FFWD Weekly
Copyright © 1997. All Rights Reserved.
Why vs. why
Vintage Bill Murray stuck in stale, one-joke premise
by Robert TarryThe Man Who Knew Too Little
Directed by Jon Amiel
Starring Bill Murray, Peter Gallagher, Joanne Whalley, Alfred MolinaYou can't make fun of something that's already lame. It's the reason why Spy magazine doesn't spoof the Enquirer and why no televangelist sketch is ever funny.
Spoofing spy movies? That's right up there with ridiculing the handicapped: it's not very funny and it's been done. Besides, James Bond movies have long since passed the point of self-parody to become merely sad.
Regardless, The Man Who Knew Too Little plows onward.
The set up is tee-ball simple: Bill Murray (comic genius) is Wallace Ritchie, an American schlep in London given a ticket to an avant-garde "Theatre Of Life" performance. For the price of admission, participants wander the streets of London interacting with actors paid to provide intrigue. Except Wallace gets tangled in a real web of international intrigue and he doesn't know it!

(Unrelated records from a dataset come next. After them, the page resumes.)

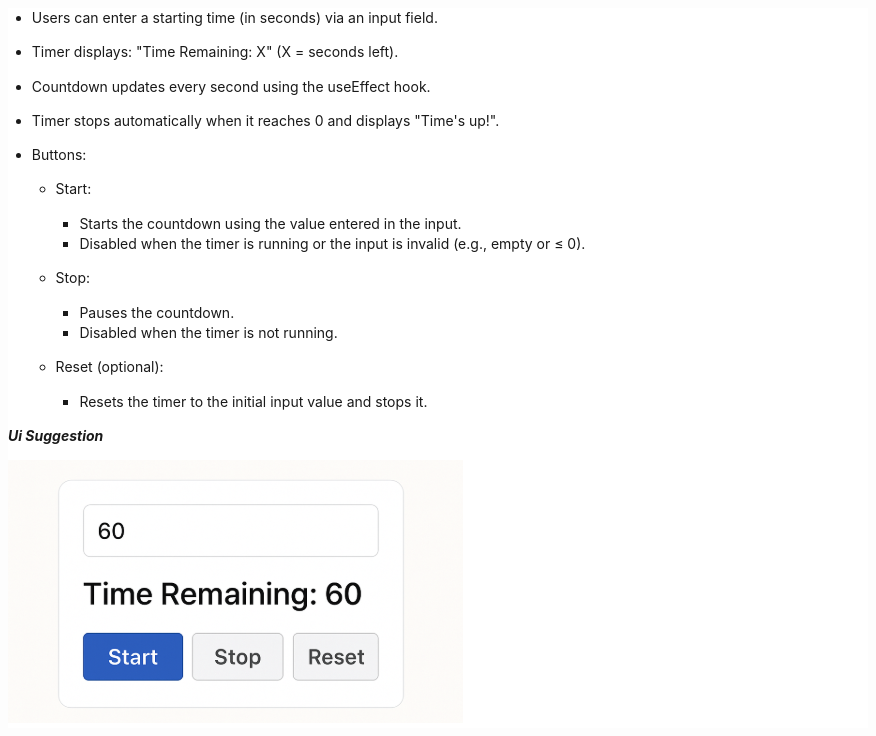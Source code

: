   - Users can enter a starting time (in seconds) via an input field.
  - Timer displays: "Time Remaining: X" (X = seconds left).
  - Countdown updates every second using the useEffect hook.
  - Timer stops automatically when it reaches 0 and displays "Time's up!".

- Buttons:

  - Start:

    - Starts the countdown using the value entered in the input.
    - Disabled when the timer is running or the input is invalid (e.g., empty or ≤ 0).

  - Stop:

    - Pauses the countdown.
    - Disabled when the timer is not running.

  - Reset (optional):

    - Resets the timer to the initial input value and stops it.

**_Ui Suggestion_**

![alt text](image-1.png)
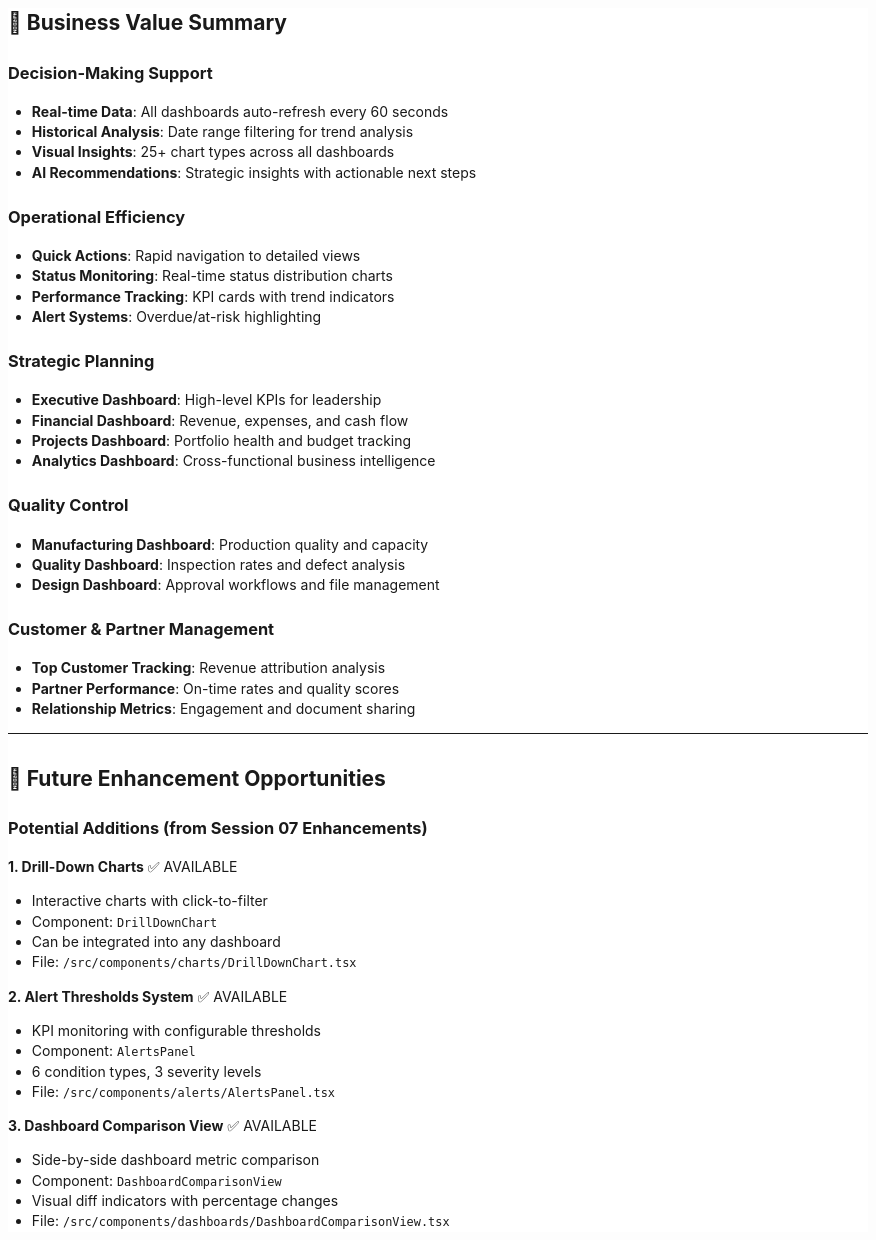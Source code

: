 
## 🎯 Business Value Summary

### Decision-Making Support
- **Real-time Data**: All dashboards auto-refresh every 60 seconds
- **Historical Analysis**: Date range filtering for trend analysis
- **Visual Insights**: 25+ chart types across all dashboards
- **AI Recommendations**: Strategic insights with actionable next steps

### Operational Efficiency
- **Quick Actions**: Rapid navigation to detailed views
- **Status Monitoring**: Real-time status distribution charts
- **Performance Tracking**: KPI cards with trend indicators
- **Alert Systems**: Overdue/at-risk highlighting

### Strategic Planning
- **Executive Dashboard**: High-level KPIs for leadership
- **Financial Dashboard**: Revenue, expenses, and cash flow
- **Projects Dashboard**: Portfolio health and budget tracking
- **Analytics Dashboard**: Cross-functional business intelligence

### Quality Control
- **Manufacturing Dashboard**: Production quality and capacity
- **Quality Dashboard**: Inspection rates and defect analysis
- **Design Dashboard**: Approval workflows and file management

### Customer & Partner Management
- **Top Customer Tracking**: Revenue attribution analysis
- **Partner Performance**: On-time rates and quality scores
- **Relationship Metrics**: Engagement and document sharing

---

## 🚀 Future Enhancement Opportunities

### Potential Additions (from Session 07 Enhancements)

**1. Drill-Down Charts** ✅ AVAILABLE
- Interactive charts with click-to-filter
- Component: `DrillDownChart`
- Can be integrated into any dashboard
- File: `/src/components/charts/DrillDownChart.tsx`

**2. Alert Thresholds System** ✅ AVAILABLE
- KPI monitoring with configurable thresholds
- Component: `AlertsPanel`
- 6 condition types, 3 severity levels
- File: `/src/components/alerts/AlertsPanel.tsx`

**3. Dashboard Comparison View** ✅ AVAILABLE
- Side-by-side dashboard metric comparison
- Component: `DashboardComparisonView`
- Visual diff indicators with percentage changes
- File: `/src/components/dashboards/DashboardComparisonView.tsx`

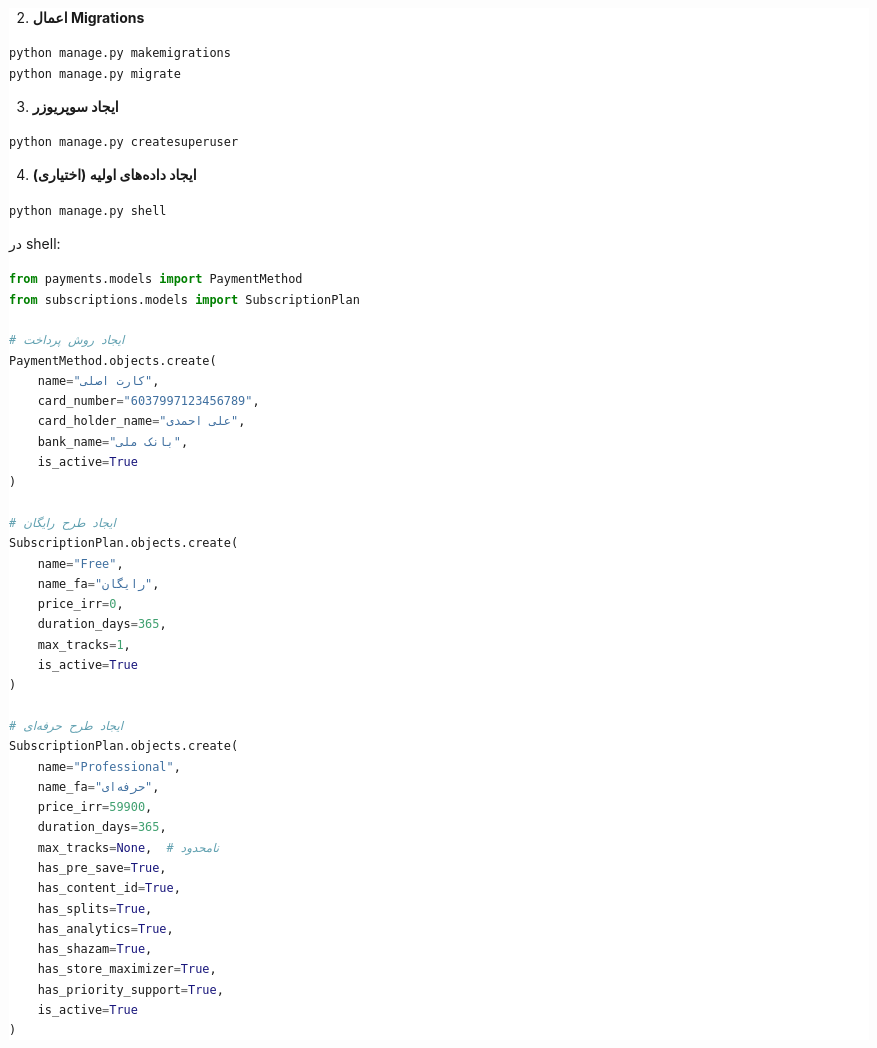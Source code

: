 2. **اعمال Migrations**
```bash
python manage.py makemigrations
python manage.py migrate
```

3. **ایجاد سوپریوزر**
```bash
python manage.py createsuperuser
```

4. **ایجاد داده‌های اولیه (اختیاری)**
```bash
python manage.py shell
```

در shell:
```python
from payments.models import PaymentMethod
from subscriptions.models import SubscriptionPlan

# ایجاد روش پرداخت
PaymentMethod.objects.create(
    name="کارت اصلی",
    card_number="6037997123456789",
    card_holder_name="علی احمدی",
    bank_name="بانک ملی",
    is_active=True
)

# ایجاد طرح رایگان
SubscriptionPlan.objects.create(
    name="Free",
    name_fa="رایگان",
    price_irr=0,
    duration_days=365,
    max_tracks=1,
    is_active=True
)

# ایجاد طرح حرفه‌ای
SubscriptionPlan.objects.create(
    name="Professional",
    name_fa="حرفه‌ای",
    price_irr=59900,
    duration_days=365,
    max_tracks=None,  # نامحدود
    has_pre_save=True,
    has_content_id=True,
    has_splits=True,
    has_analytics=True,
    has_shazam=True,
    has_store_maximizer=True,
    has_priority_support=True,
    is_active=True
)
```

Therein lies the hilarity.
Wallace stumbles from one "scene" to the next, playing the "role" of a hitman, ad-libbing the "script" as he goes along. I'm using a "lot" of "quotes" here because the whole "movie" has that whole "nudge-nudge," "wink-wink" "get it?" approach to comedy used by "genuinely" funny people forced to tell an average "joke" - and it's the same average joke over and over.

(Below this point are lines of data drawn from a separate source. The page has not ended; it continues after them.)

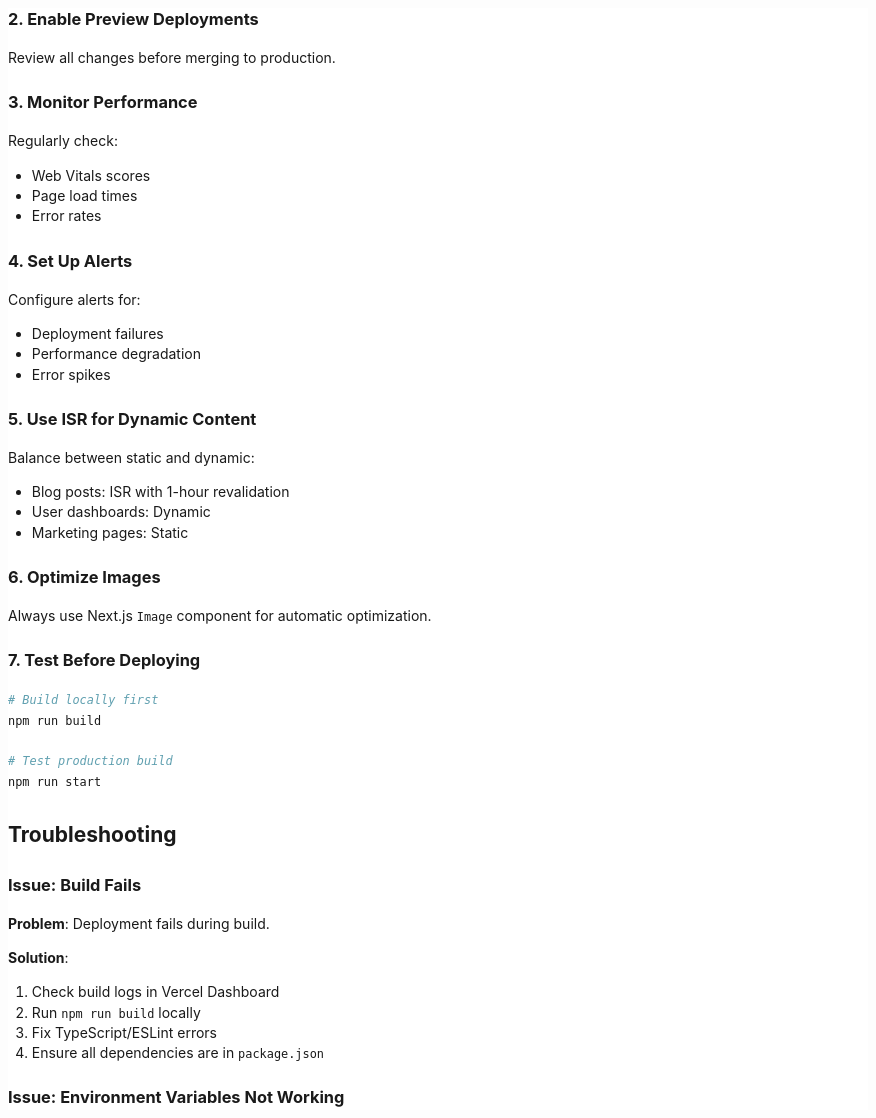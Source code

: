 ### 2. Enable Preview Deployments

Review all changes before merging to production.

### 3. Monitor Performance

Regularly check:
- Web Vitals scores
- Page load times
- Error rates

### 4. Set Up Alerts

Configure alerts for:
- Deployment failures
- Performance degradation
- Error spikes

### 5. Use ISR for Dynamic Content

Balance between static and dynamic:
- Blog posts: ISR with 1-hour revalidation
- User dashboards: Dynamic
- Marketing pages: Static

### 6. Optimize Images

Always use Next.js `Image` component for automatic optimization.

### 7. Test Before Deploying

```bash
# Build locally first
npm run build

# Test production build
npm run start
```

## Troubleshooting

### Issue: Build Fails

**Problem**: Deployment fails during build.

**Solution**:
1. Check build logs in Vercel Dashboard
2. Run `npm run build` locally
3. Fix TypeScript/ESLint errors
4. Ensure all dependencies are in `package.json`

### Issue: Environment Variables Not Working
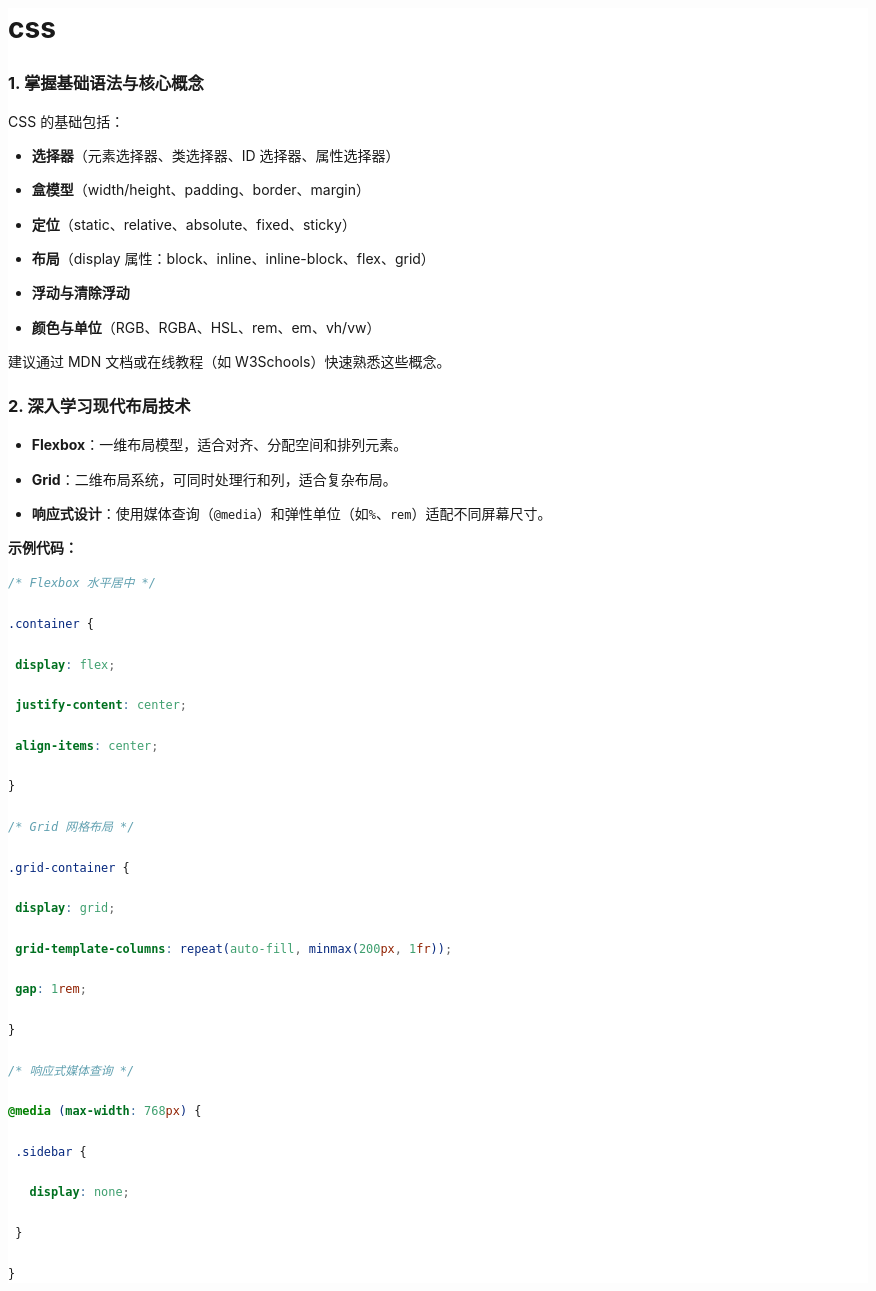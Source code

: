 # css
 


### **1. 掌握基础语法与核心概念**

CSS 的基础包括：

*   **选择器**（元素选择器、类选择器、ID 选择器、属性选择器）

*   **盒模型**（width/height、padding、border、margin）

*   **定位**（static、relative、absolute、fixed、sticky）

*   **布局**（display 属性：block、inline、inline-block、flex、grid）

*   **浮动与清除浮动**

*   **颜色与单位**（RGB、RGBA、HSL、rem、em、vh/vw）

建议通过 MDN 文档或在线教程（如 W3Schools）快速熟悉这些概念。

### **2. 深入学习现代布局技术**

*   **Flexbox**：一维布局模型，适合对齐、分配空间和排列元素。

*   **Grid**：二维布局系统，可同时处理行和列，适合复杂布局。

*   **响应式设计**：使用媒体查询（`@media`）和弹性单位（如`%`、`rem`）适配不同屏幕尺寸。

**示例代码：**

```css
/* Flexbox 水平居中 */

.container {

 display: flex;

 justify-content: center;

 align-items: center;

}

/* Grid 网格布局 */

.grid-container {

 display: grid;

 grid-template-columns: repeat(auto-fill, minmax(200px, 1fr));

 gap: 1rem;

}

/* 响应式媒体查询 */

@media (max-width: 768px) {

 .sidebar {

   display: none;

 }

}
```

Murray's done this before, but at least in Groundhog Day he was trapped in a one-joke comedy on purpose. With The Man Who Knew Too Little, it's more like an unplanned side-effect - like dizziness or loss of appetite.
He gives it the old college try, delivering more than a few good laughs (mostly of the chuckle variety), and is, in fact, funnier than he's been in years.
It's the movie surrounding him that blows.
Besides Murray, the rest of the comedy is subtle, to the point of not really being there at all. Joanne Whalley (née Kilmer) plays Lori, an ex-call girl blackmailing the British defense minister, and get this! it's the exact same character she played in the 1989 movie Scandal. Hi-larious! The other cast members have even less to work with, playing dull Cold War stereotypes like bumbling Russian hit men.
Disappointing for comedy fans, but coming soon: a hilarious, madcap send-up of those old TV shows from the '50s. Fuh-ny!